(Stored items)
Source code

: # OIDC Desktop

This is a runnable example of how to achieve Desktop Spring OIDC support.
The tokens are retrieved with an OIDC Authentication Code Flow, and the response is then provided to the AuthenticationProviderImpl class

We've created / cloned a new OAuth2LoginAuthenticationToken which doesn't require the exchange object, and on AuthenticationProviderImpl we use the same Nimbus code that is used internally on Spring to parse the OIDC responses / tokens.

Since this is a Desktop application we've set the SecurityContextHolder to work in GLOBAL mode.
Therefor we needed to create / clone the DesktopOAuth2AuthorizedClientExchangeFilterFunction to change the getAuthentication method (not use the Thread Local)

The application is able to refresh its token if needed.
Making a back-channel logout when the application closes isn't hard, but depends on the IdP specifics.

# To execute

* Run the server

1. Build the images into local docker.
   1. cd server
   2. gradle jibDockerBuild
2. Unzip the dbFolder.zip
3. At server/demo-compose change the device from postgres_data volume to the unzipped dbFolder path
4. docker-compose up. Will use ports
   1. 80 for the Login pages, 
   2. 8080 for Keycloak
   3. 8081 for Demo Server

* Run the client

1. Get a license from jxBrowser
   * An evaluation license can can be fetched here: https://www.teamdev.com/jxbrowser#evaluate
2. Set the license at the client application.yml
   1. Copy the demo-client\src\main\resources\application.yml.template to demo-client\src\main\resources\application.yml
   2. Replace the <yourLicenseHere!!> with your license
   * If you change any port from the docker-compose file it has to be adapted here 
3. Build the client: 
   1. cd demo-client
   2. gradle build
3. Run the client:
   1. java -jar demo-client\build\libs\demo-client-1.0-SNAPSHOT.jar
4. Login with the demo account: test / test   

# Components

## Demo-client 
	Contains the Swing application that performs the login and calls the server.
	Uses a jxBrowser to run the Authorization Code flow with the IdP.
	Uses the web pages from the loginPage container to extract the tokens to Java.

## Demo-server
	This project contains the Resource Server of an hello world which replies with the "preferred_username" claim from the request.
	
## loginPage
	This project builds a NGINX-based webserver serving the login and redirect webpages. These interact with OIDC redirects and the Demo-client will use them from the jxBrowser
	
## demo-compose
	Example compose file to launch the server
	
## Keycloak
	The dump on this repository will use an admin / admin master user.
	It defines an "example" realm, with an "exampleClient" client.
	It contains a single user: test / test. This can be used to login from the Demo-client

* ABOUT THIS EXERCISE
Take the line above containing "## Demo-client", the line containing "## Demo-server", and all lines in between, and copy them exactly without anything else.

* SOLUTION FOR THIS EXERCISE
## Demo-client 
	Contains the Swing application that performs the login and calls the server.
	Uses a jxBrowser to run the Authorization Code flow with the IdP.
	Uses the web pages from the loginPage container to extract the tokens to Java.

## Demo-server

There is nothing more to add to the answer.